(Dataset entries)
──────
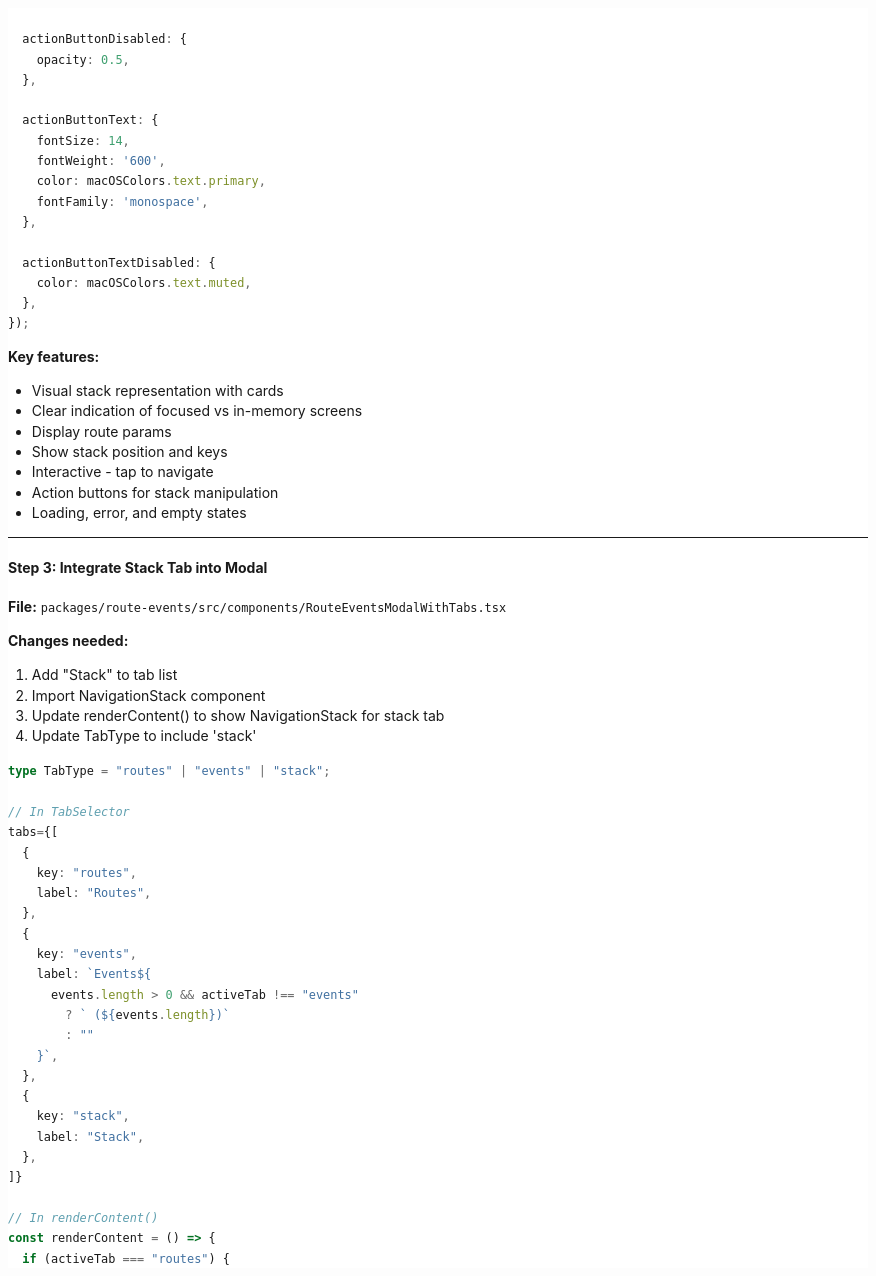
 ```typescript

  actionButtonDisabled: {
    opacity: 0.5,
  },

  actionButtonText: {
    fontSize: 14,
    fontWeight: '600',
    color: macOSColors.text.primary,
    fontFamily: 'monospace',
  },

  actionButtonTextDisabled: {
    color: macOSColors.text.muted,
  },
});
```

**Key features:**
- Visual stack representation with cards
- Clear indication of focused vs in-memory screens
- Display route params
- Show stack position and keys
- Interactive - tap to navigate
- Action buttons for stack manipulation
- Loading, error, and empty states

---

#### Step 3: Integrate Stack Tab into Modal

**File:** `packages/route-events/src/components/RouteEventsModalWithTabs.tsx`

**Changes needed:**

1. Add "Stack" to tab list
2. Import NavigationStack component
3. Update renderContent() to show NavigationStack for stack tab
4. Update TabType to include 'stack'

```typescript
type TabType = "routes" | "events" | "stack";

// In TabSelector
tabs={[
  {
    key: "routes",
    label: "Routes",
  },
  {
    key: "events",
    label: `Events${
      events.length > 0 && activeTab !== "events"
        ? ` (${events.length})`
        : ""
    }`,
  },
  {
    key: "stack",
    label: "Stack",
  },
]}

// In renderContent()
const renderContent = () => {
  if (activeTab === "routes") {
```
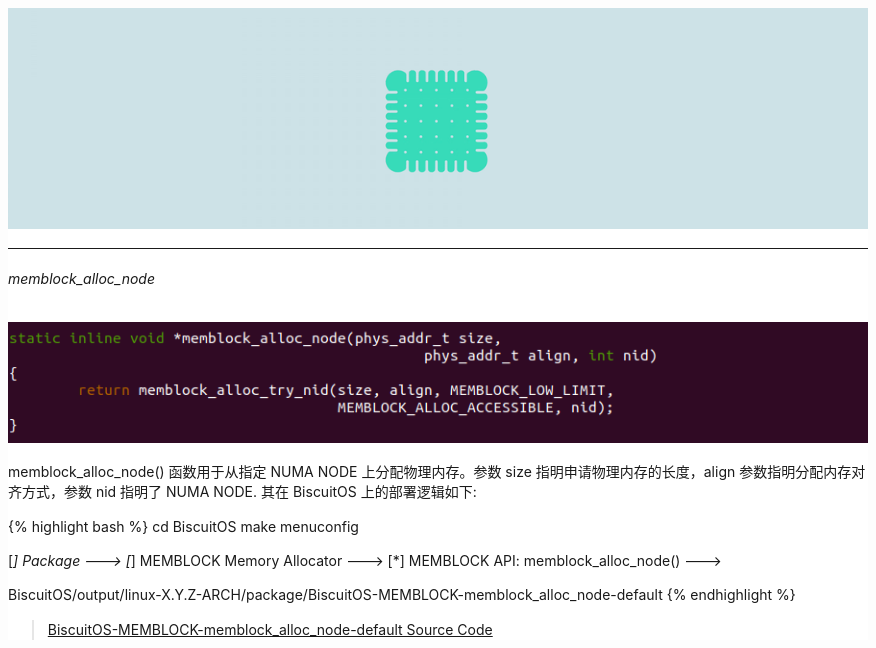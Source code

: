 ![](/assets/PDB/BiscuitOS/kernel/IND000100.png)

------------------------------------------

###### <span id="B5D">memblock_alloc_node</span>

![](/assets/PDB/HK/TH002213.png)

memblock_alloc_node() 函数用于从指定 NUMA NODE 上分配物理内存。参数 size 指明申请物理内存的长度，align 参数指明分配内存对齐方式，参数 nid 指明了 NUMA NODE. 其在 BiscuitOS 上的部署逻辑如下:

{% highlight bash %}
cd BiscuitOS
make menuconfig

  [*] Package  --->
      [*] MEMBLOCK Memory Allocator  --->
          [*] MEMBLOCK API: memblock_alloc_node()  --->

BiscuitOS/output/linux-X.Y.Z-ARCH/package/BiscuitOS-MEMBLOCK-memblock_alloc_node-default
{% endhighlight %}

> [BiscuitOS-MEMBLOCK-memblock_alloc_node-default Source Code](https://gitee.com/BiscuitOS_team/HardStack/tree/Gitee/Memory-Allocator/MEMBLOCK/BiscuitOS-MEMBLOCK-memblock_alloc_node)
──────
If a line in the entries contains the word "NavigationStack", copy that line out.

2. Import NavigationStack component
3. Update renderContent() to show NavigationStack for stack tab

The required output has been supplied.